Stick on Mr Bublé… lie down, put on shades…think of Greece…
And…….
… it’s back to seeing Dr Bhluhud. I’m still fatigued.
I power napped alright. But when I woke up… I was suffering a migraine and the foulest of tempers.
Dr Bhluhud was keen to try again as he swears by power napping as a cure. Having discussed the matter with the other docs in the practice they have put my reaction down to one of two things… either I’d drank too much caffeine before my power nap (bless him; he admits to forgetting to point out that one must lower ones caffeine intake before attempting the treatment).. or it could just be an adverse reaction to Bublé… they’ve all seen that one before apparently!
So… take two.
Coffee free. Canadian crooner back in his box in the garage. On the bed in the spare room. Central heating ensuring the temperature is just right. Kitchen timer set for thirty. Classic Fm playing softly. British Airways eye mask on. And………zzzzzzzzzzzzzzzzzzzzz.

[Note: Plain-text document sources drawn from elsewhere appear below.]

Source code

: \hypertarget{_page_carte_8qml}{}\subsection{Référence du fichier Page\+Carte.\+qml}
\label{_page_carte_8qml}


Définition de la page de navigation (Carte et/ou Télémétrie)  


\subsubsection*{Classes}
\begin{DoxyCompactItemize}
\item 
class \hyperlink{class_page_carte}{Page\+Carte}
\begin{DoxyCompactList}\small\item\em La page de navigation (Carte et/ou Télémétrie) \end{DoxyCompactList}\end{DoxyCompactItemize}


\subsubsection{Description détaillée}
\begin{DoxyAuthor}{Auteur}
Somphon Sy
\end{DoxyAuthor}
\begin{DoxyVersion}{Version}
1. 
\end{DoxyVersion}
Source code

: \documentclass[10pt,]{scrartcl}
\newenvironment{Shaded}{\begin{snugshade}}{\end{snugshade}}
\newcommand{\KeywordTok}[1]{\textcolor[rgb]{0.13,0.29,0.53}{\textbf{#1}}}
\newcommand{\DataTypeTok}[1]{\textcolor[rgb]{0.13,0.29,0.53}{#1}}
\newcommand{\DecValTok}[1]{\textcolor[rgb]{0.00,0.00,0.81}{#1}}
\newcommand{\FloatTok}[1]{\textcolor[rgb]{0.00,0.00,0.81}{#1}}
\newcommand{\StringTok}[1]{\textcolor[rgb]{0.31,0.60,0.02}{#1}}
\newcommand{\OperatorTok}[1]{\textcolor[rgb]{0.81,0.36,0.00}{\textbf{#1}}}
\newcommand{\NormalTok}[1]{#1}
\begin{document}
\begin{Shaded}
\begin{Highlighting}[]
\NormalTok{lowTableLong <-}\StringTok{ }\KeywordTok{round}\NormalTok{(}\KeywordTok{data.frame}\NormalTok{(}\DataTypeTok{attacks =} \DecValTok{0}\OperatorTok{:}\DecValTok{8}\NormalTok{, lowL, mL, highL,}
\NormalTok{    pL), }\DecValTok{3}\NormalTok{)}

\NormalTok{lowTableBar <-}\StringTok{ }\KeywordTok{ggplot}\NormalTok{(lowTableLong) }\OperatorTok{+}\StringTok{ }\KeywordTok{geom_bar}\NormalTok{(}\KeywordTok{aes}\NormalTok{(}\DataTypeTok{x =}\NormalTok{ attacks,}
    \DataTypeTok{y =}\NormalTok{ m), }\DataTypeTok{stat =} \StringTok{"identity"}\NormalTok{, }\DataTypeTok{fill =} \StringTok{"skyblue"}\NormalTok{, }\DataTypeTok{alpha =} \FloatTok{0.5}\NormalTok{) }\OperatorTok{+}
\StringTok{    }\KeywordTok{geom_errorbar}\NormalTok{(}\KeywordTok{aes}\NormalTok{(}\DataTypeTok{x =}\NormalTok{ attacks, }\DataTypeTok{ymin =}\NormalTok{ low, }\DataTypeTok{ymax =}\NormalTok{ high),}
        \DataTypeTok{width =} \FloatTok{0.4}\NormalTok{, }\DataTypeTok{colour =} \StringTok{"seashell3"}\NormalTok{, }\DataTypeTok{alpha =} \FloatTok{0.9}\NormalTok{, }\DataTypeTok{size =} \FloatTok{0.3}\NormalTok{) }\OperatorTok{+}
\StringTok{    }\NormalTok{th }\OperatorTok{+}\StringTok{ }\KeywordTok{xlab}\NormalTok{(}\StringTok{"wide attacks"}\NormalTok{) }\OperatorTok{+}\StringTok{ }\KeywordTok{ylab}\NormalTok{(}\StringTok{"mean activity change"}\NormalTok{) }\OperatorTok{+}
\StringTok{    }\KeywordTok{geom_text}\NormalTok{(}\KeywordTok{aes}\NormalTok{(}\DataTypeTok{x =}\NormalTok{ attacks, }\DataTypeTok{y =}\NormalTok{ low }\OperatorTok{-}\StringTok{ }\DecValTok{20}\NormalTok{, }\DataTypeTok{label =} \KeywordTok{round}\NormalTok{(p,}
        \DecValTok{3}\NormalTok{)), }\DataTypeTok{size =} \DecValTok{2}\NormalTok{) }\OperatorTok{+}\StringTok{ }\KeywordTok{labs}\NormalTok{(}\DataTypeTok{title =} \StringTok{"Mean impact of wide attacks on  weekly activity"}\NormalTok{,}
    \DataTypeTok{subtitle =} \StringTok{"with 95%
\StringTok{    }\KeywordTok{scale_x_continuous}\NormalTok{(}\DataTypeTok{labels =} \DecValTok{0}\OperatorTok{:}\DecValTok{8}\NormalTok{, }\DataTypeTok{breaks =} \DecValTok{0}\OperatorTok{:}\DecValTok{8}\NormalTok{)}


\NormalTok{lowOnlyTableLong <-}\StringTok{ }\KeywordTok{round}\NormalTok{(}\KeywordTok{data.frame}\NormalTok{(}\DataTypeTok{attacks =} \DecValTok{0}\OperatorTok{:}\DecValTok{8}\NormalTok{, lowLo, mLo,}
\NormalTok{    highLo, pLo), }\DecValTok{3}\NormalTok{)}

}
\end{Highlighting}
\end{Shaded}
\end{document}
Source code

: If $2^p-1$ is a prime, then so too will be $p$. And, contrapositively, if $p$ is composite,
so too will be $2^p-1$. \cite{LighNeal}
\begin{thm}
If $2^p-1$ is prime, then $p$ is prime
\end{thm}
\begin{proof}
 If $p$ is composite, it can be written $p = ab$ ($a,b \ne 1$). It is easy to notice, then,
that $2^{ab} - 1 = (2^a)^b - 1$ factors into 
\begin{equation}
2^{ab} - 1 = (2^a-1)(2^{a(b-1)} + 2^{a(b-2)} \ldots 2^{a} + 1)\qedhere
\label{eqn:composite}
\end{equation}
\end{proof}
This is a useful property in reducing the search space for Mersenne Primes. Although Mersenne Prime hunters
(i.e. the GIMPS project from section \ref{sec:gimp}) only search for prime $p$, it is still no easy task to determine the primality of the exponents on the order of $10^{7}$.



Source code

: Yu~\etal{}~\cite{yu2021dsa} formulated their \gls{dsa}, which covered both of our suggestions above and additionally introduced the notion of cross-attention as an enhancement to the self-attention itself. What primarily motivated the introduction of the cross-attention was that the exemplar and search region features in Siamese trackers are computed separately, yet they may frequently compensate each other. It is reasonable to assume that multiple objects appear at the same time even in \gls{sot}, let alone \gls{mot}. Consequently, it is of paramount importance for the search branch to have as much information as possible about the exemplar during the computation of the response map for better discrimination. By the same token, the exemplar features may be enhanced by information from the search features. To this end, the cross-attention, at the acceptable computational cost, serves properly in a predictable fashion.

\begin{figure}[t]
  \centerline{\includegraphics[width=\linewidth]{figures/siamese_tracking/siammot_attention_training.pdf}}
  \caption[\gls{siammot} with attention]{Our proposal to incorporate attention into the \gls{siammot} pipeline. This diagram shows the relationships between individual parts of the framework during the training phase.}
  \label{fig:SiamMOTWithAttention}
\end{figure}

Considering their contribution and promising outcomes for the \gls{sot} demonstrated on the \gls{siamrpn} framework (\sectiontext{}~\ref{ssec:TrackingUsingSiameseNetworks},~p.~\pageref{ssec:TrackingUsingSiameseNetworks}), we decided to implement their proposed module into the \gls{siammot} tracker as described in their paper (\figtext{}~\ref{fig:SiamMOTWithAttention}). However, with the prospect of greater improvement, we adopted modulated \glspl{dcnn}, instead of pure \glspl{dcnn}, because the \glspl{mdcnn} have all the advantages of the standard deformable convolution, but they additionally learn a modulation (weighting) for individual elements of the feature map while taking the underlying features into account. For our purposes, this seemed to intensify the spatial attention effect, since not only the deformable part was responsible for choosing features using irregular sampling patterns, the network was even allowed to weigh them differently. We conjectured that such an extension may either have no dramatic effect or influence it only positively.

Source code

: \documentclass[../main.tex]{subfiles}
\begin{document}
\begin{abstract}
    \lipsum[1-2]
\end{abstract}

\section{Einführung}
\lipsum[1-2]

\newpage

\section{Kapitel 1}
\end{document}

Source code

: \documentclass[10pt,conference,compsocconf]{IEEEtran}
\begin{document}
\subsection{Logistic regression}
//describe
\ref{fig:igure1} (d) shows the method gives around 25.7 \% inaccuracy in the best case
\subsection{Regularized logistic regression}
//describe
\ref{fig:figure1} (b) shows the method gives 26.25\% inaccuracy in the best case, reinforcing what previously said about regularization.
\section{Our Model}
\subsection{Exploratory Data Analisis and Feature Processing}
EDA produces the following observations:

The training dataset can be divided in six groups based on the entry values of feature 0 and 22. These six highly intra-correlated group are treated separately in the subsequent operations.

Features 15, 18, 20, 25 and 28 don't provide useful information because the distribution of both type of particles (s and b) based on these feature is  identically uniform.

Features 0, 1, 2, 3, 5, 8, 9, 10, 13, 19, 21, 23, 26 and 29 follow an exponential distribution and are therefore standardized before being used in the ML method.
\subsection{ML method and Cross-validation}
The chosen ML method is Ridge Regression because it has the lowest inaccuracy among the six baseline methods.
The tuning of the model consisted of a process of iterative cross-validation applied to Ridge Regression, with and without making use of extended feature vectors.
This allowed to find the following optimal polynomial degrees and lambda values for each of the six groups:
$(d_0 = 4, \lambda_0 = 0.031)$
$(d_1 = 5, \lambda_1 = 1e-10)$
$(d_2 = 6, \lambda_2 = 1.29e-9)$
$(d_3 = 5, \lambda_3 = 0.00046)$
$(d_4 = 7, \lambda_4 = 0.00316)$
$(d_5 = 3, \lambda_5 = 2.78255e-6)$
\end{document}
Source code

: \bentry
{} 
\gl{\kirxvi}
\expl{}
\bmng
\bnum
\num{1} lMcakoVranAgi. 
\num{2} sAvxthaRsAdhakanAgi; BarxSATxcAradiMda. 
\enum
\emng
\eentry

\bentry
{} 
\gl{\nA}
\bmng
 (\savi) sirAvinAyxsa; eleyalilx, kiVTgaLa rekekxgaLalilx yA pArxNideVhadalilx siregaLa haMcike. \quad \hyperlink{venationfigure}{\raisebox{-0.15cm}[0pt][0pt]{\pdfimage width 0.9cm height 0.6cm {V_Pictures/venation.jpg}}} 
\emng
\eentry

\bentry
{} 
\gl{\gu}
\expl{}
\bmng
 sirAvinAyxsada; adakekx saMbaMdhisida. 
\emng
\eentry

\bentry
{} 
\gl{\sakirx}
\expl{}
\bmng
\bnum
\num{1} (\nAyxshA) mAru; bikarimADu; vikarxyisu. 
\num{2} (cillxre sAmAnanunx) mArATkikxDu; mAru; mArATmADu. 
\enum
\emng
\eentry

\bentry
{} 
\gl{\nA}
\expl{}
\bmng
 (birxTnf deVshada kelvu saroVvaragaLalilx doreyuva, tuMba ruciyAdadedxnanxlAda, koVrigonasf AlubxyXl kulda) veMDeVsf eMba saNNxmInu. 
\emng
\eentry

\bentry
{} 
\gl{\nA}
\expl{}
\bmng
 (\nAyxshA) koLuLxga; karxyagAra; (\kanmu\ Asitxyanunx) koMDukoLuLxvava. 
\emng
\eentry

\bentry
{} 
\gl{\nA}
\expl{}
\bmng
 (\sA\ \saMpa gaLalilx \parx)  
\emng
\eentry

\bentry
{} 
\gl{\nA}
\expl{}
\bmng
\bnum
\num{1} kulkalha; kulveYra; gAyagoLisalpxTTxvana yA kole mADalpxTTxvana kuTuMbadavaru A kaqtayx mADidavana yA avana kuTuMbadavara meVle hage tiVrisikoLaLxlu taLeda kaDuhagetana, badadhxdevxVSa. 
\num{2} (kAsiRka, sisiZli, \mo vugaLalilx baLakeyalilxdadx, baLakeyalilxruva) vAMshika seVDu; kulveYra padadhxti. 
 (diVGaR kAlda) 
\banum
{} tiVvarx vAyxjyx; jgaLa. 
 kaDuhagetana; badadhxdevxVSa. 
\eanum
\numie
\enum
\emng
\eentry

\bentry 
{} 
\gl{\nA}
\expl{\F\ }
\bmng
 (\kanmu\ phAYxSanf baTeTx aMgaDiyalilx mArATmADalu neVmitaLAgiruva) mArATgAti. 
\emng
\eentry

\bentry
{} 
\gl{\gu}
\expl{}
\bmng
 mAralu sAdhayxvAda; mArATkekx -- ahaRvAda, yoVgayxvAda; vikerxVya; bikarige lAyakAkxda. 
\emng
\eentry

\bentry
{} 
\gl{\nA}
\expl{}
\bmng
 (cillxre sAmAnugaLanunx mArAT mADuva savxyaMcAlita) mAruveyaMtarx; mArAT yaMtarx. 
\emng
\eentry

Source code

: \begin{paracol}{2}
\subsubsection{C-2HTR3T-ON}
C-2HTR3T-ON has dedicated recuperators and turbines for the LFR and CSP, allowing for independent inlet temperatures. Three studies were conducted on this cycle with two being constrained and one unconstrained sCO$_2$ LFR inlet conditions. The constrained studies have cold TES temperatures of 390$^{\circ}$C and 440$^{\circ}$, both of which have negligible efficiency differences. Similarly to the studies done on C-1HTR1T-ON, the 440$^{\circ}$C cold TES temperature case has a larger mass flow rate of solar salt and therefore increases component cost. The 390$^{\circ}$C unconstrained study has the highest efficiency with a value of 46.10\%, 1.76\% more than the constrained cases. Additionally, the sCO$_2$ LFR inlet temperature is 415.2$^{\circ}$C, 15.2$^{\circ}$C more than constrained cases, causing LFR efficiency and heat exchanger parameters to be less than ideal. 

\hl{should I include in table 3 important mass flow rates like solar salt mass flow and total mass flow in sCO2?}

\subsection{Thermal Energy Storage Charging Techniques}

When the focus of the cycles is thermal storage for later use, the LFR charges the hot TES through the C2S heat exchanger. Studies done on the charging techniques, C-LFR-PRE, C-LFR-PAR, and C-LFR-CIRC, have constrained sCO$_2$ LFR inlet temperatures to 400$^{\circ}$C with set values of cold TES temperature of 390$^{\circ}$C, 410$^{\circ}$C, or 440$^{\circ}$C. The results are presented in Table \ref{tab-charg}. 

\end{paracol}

Woke up when the bell went… felt a little disorientated so just sat down relaxed for 5 minutes before standing up. Then I got up put some water on my face, drank a glass while I was at it, then went out in the fresh air of the back garden for a while.
I hate to admit it… it worked. My named for a vampire medial quack was right! No fatigue. No drugs necessary!
In fact I felt darn right perky!!! So much so, that I raced through everything I had to do for the rest of the day… in just a couple of hours.
Which of course left me with time on my hands. And you know that Jax just will never be bored… so I found something productive to do. We all know that caffeine can interrupt sleep patterns, so that’s no biggy, clearly the National Health are doing a great job promoting power naps as my experience shows. But feeling alert, dynamic and ready to contribute productively to society I did find a little something to get my teeth into…
Which was just a little presentation for 143 Records explaining why it may be wise for them to pop a sticker on one of their artistes albums… “Warning Michael Bublé may be hazardous to your health”!